--- Task item ---
The entries below hold a line with "Lets say puzzle" and a line with "My likely hood". Return those lines and all that lie between them, exactly and only.

--- Entries shown ---
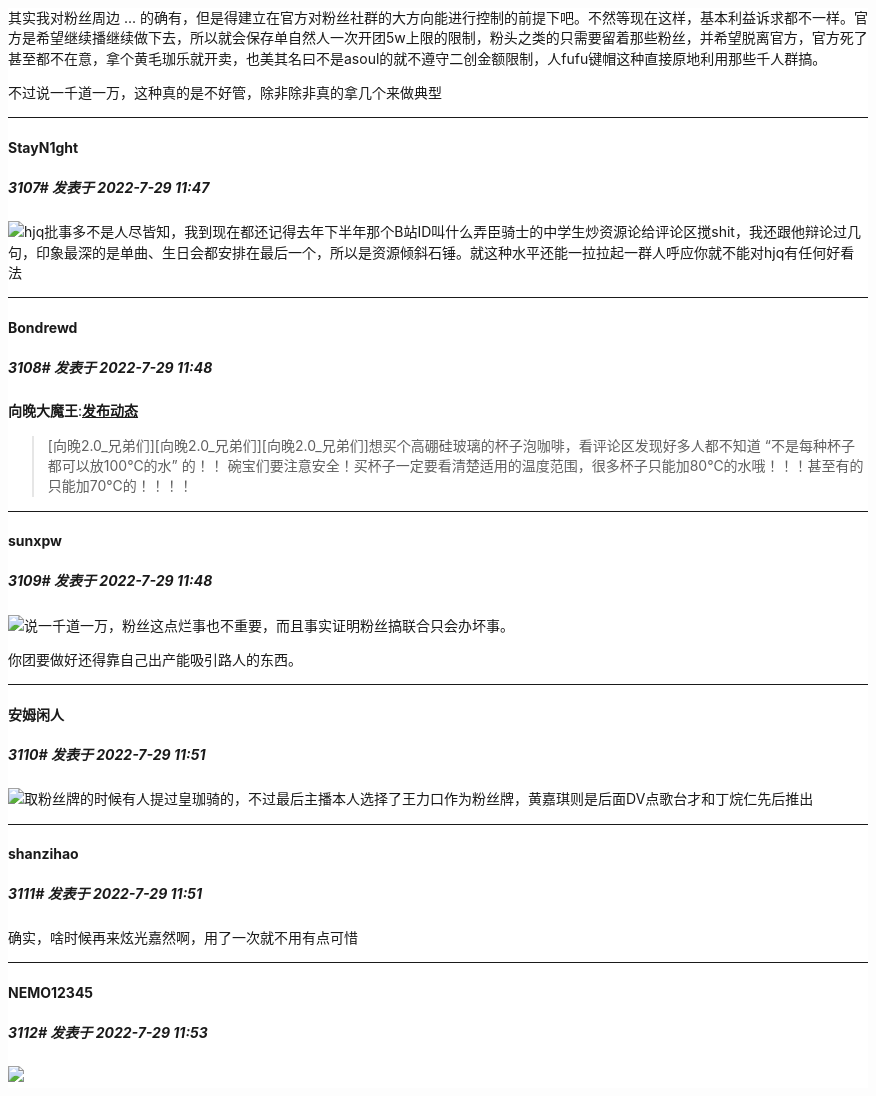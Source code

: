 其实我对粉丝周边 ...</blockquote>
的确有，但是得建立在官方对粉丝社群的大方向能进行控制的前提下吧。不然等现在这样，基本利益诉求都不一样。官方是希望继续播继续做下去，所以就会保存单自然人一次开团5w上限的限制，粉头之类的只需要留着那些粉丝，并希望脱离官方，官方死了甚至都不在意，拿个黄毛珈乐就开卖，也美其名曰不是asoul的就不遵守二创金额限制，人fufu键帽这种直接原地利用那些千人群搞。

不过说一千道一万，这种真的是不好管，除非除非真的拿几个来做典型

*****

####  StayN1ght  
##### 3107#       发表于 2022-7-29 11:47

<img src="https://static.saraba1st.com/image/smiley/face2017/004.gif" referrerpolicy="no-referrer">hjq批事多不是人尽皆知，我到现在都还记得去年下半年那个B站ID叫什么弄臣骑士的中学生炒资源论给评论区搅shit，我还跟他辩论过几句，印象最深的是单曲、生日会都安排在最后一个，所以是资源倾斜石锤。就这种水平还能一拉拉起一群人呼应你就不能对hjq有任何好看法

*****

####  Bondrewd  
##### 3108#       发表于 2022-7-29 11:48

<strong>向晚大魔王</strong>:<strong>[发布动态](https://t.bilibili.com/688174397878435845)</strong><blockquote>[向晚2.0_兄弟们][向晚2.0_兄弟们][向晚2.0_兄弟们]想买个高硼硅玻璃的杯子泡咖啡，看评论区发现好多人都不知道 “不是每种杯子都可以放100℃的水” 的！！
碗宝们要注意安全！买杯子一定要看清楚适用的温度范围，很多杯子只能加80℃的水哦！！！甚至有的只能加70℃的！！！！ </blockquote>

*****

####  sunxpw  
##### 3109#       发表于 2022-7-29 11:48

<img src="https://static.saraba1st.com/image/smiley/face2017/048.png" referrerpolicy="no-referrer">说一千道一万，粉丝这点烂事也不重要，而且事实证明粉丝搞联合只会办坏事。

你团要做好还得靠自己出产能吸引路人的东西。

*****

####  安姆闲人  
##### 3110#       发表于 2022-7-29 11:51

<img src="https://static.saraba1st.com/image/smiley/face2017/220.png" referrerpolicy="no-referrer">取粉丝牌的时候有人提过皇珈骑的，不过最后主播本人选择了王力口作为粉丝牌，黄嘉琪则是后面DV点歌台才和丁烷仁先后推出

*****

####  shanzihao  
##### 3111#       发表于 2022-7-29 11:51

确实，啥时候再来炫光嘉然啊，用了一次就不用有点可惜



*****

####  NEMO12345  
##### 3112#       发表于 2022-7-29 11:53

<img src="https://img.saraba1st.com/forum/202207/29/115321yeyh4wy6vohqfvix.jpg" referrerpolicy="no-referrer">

---

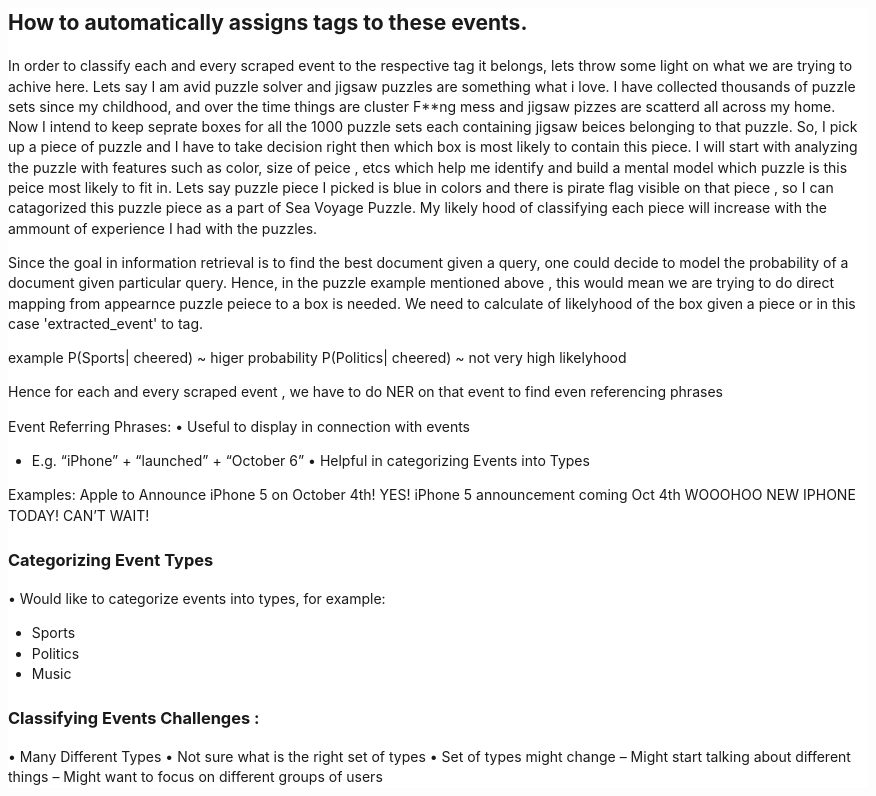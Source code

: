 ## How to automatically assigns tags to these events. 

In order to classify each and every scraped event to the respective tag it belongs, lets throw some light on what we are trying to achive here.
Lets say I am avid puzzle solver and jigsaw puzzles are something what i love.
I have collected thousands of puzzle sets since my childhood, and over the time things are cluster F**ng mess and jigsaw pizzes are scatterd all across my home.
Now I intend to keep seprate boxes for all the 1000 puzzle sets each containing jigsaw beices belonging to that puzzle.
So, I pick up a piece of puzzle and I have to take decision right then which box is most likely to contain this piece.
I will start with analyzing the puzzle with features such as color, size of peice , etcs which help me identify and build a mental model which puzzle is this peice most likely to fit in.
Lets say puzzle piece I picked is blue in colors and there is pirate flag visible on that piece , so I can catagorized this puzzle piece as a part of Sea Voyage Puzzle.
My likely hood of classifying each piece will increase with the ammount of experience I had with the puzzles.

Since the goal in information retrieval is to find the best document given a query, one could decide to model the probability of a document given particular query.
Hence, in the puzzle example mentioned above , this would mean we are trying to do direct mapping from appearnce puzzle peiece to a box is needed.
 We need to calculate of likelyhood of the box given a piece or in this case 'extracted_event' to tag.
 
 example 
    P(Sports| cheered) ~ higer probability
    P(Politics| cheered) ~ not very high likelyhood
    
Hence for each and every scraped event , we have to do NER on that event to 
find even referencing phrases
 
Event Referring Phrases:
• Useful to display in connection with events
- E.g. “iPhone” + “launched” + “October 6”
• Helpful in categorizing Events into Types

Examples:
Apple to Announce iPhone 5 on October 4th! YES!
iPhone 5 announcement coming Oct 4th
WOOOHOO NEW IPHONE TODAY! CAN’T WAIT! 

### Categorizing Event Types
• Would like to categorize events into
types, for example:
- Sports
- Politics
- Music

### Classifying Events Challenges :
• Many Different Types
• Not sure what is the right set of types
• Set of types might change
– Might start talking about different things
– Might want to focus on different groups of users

--

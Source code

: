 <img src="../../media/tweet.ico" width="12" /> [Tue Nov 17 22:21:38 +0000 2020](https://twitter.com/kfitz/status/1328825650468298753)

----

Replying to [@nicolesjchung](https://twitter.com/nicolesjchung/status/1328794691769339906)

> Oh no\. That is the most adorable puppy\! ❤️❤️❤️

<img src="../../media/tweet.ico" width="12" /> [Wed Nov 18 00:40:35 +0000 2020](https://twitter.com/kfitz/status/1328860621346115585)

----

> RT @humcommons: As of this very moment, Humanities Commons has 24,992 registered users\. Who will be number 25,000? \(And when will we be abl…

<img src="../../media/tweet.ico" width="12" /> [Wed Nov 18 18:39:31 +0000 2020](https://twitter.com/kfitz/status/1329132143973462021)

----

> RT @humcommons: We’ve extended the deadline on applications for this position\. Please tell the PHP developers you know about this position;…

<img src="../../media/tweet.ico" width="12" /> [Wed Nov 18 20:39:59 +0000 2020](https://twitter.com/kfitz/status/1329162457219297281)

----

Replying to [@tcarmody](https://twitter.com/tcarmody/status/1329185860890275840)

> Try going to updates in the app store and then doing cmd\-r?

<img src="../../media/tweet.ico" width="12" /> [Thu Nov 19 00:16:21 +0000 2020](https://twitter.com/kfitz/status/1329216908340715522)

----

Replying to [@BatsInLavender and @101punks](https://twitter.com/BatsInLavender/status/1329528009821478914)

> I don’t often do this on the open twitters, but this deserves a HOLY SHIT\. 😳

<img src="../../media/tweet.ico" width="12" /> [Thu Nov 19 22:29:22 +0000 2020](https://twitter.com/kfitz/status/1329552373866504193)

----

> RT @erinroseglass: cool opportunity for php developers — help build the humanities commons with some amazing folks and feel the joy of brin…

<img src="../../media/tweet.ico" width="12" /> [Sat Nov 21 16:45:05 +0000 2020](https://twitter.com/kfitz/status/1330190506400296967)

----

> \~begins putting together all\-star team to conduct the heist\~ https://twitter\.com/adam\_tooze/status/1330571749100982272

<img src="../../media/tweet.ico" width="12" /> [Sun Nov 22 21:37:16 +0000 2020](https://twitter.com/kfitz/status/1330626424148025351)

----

--- Task response ---
Lets say puzzle piece I picked is blue in colors and there is pirate flag visible on that piece , so I can catagorized this puzzle piece as a part of Sea Voyage Puzzle.
My likely hood of classifying each piece will increase with the ammount of experience I had with the puzzles.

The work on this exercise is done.